LaSalle Investment Management’s incoming global research head Brian Klinksiek is seeing more investors turn toward commercial real estate debt to counter near-term uncertainty.
“Taking debt positions today is a great way to invest capital without having to take a clear, decisive position on where precisely the value of that asset will land as we get through this inflationary episode,” Klinksiek tells Real Estate Capital USA.
Rising interest rates across global markets are having a cooling effect on the volume of assets changing hands and causing a lack of clarity over valuations, says Klinksiek, who will leave his current position as head of European research at LaSalle and replace Jacques Gordon, the firm’s long-time global research head, at year end.

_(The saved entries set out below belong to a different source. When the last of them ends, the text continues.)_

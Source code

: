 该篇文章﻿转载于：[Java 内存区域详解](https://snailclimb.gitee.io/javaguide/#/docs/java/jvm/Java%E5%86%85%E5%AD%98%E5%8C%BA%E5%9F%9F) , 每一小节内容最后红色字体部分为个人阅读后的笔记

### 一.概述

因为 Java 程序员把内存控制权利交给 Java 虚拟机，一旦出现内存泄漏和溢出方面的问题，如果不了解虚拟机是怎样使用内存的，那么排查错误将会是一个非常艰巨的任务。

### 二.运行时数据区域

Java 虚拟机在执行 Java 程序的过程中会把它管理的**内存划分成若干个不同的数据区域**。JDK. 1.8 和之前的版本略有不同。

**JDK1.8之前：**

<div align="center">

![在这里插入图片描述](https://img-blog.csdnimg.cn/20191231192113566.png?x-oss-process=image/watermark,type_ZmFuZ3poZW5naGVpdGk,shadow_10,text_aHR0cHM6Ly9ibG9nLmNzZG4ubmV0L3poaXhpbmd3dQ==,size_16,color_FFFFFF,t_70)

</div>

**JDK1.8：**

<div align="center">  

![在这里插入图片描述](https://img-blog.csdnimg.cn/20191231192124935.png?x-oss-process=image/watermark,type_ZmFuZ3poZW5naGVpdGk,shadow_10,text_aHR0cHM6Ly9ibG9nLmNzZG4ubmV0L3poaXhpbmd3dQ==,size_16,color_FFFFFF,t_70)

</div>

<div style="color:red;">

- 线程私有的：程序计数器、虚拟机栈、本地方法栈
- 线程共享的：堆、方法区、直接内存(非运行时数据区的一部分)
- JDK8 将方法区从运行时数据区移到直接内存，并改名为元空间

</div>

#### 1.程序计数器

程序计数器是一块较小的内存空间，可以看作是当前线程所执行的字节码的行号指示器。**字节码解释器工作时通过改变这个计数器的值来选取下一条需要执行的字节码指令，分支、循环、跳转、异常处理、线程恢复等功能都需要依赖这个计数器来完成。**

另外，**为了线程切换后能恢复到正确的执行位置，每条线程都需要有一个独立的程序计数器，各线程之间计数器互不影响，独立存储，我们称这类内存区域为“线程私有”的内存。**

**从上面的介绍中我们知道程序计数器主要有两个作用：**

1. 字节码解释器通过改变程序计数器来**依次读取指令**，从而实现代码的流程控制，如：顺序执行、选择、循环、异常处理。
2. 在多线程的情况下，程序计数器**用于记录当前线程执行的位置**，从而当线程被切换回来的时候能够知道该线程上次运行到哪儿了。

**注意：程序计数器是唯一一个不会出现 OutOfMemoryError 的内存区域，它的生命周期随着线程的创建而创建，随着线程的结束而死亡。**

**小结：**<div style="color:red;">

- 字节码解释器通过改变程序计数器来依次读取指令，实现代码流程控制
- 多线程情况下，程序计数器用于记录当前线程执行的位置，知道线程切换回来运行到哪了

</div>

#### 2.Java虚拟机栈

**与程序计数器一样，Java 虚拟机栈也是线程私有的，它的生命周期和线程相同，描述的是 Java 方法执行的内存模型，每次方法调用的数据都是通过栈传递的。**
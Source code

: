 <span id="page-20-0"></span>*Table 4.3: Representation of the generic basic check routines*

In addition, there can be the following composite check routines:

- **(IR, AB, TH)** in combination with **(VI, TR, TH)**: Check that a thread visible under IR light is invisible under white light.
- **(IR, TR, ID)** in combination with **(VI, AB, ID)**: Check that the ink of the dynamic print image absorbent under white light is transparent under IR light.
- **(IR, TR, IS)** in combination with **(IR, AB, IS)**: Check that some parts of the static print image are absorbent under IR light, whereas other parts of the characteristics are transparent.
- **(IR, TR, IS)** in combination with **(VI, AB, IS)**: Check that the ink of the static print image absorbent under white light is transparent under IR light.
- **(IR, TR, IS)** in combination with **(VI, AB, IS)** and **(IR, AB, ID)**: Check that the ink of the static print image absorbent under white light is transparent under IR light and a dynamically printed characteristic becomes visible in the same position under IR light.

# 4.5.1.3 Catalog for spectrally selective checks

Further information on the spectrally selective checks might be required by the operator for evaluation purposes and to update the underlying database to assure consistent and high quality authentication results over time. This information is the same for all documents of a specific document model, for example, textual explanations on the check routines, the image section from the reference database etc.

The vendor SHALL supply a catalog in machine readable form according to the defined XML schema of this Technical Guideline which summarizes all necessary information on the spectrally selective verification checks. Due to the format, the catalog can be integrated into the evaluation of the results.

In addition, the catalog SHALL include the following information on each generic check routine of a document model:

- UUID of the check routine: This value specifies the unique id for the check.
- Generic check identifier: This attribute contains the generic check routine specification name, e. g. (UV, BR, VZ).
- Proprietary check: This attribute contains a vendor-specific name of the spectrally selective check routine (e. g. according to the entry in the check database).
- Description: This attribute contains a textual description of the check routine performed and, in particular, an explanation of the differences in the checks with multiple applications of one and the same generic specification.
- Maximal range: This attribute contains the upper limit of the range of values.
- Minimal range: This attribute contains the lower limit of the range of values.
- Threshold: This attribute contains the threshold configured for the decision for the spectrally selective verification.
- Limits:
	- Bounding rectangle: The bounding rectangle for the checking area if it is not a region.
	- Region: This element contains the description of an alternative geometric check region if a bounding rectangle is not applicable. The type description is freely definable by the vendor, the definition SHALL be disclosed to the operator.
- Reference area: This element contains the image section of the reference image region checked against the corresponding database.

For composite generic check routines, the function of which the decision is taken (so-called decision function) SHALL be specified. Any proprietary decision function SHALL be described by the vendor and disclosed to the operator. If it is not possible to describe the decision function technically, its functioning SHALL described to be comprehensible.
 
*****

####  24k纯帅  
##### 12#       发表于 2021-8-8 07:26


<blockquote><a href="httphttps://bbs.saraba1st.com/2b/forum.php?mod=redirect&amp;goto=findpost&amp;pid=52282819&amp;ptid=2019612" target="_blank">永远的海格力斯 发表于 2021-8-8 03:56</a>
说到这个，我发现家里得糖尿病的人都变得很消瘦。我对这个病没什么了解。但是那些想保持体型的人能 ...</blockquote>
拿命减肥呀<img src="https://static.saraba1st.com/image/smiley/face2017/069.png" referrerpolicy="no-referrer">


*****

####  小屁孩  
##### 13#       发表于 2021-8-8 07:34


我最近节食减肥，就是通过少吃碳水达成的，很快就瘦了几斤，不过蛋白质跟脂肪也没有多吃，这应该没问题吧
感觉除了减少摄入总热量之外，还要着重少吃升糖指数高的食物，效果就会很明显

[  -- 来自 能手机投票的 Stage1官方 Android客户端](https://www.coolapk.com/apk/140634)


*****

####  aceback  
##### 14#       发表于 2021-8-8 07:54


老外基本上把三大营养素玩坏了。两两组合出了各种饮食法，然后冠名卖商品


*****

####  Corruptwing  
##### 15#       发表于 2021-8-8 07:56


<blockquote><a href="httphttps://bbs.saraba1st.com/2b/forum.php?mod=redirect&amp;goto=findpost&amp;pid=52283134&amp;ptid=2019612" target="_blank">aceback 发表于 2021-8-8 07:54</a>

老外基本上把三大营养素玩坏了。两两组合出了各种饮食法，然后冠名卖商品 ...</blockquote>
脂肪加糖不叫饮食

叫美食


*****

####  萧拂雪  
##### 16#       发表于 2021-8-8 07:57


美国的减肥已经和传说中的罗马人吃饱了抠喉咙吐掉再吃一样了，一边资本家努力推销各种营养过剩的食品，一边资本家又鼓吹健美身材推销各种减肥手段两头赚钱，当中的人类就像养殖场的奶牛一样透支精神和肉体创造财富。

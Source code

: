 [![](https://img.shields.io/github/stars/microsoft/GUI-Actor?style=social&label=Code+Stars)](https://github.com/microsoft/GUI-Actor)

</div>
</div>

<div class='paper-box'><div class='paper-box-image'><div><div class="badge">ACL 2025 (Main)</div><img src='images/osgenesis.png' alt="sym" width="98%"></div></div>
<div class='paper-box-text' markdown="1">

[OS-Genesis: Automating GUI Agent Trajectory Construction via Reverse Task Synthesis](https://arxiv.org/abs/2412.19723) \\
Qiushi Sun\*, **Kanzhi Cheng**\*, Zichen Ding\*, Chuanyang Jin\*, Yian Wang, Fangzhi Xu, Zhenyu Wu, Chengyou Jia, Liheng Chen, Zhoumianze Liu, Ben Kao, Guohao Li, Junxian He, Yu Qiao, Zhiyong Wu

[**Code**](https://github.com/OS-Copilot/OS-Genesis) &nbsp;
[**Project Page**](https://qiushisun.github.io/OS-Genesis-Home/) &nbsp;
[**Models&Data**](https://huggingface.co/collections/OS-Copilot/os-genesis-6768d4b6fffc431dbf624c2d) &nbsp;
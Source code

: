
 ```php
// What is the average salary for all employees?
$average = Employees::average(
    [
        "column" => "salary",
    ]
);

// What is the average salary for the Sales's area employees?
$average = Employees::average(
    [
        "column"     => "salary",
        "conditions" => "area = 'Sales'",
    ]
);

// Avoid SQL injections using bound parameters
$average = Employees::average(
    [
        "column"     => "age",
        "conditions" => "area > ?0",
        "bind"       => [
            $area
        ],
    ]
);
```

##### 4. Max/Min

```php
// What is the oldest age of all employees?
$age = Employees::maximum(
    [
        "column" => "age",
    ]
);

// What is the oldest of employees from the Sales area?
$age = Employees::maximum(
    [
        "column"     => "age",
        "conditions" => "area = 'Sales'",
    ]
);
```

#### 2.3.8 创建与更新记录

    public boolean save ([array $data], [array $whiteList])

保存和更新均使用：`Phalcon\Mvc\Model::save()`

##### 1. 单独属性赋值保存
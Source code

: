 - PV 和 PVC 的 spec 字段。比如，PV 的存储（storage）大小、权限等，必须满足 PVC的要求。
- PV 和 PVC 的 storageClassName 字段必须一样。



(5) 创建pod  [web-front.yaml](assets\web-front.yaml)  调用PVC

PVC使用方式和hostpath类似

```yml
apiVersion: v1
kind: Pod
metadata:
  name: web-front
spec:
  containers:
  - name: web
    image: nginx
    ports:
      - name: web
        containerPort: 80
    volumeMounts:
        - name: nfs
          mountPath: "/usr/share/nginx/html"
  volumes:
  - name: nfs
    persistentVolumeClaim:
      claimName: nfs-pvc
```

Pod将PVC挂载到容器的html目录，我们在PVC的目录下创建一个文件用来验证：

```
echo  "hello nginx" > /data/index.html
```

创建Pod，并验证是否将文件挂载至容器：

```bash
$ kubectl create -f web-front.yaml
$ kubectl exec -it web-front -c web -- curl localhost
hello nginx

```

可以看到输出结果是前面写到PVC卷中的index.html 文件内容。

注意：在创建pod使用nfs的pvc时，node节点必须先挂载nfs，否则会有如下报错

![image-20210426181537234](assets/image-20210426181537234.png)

“What is great about being a mortgage lender, whether in a senior loan position or some subordinated piece, is that you’re in a position in the capital stack which is largely insulated from the range of uncertainty on where values will settle,” Klinksiek says, noting that the markets have been largely more stable than in past cycles. “We’re not talking about the swings in values of the magnitude seen during the global financial crisis [and] that has allowed debt capital at re-priced yields to continue to flow into real estate wherever transactions are getting done.”
This philosophy is something that LaSalle implements across its US and European platforms, where it is mainly a floating-rate lender.
“Floating-rate today comes with a built-in upside opportunity if rates stay high or go up more than we expect,” says Klinksiek. “There’s a special appeal to that for a debt investor.”
LaSalle research has teams embedded in the regional business lines: an Asia team, a European team and a North American team. In the coming weeks, there will be an additional small but expanding team with a global outlook.
Across its main regional teams, LaSalle wants to answer three questions. What is the future of the office? What lessons can be learned from the success of multifamily across markets? And what are the common drivers and risks for real estate across the globe?
“The superior returns we have seen from beds and sheds cannot possibly go on forever without
those sectors’ strong outlooks becoming fully priced into asset values,” Klinksiek says. “We were already very actively identifying opportunities outside of those favored sectors before inflation surged, though recent market volatility has muddied the waters for now.”
LaSalle is making selective investments in office and retail assets as well, Klinksiek says. “Our big strategic view within pandemic-unfavored sectors like office and retail is they are very much an asset selection game and an asset enhancement game. The goal is to bridge the quality divide and the net-zero carbon divide,” he explains.
“There are definitely debt strategies that relate to supplying capital to those winning assets and shoring up their strength, making them defensible for the long haul.”
The firm believes winning and less-favored sectors can learn from each other.
“Investors in the favored sectors should keep in mind that what is favored and unfavored can change,” says Klinksiek. “There was a time when the highest-performing sector in US real estate was regional malls, while industrial performance was unexciting. Now we are seeing the complete and total reversal of that, the lesson being that these things can change.”
Post-pandemic, there are even more changes in the pipeline. “I think the landscape of perpetual, ever falling yields and yield compression [is ending] and real estate is moving into an asset selection and clever, sharp asset management environment,” Klinksiek says.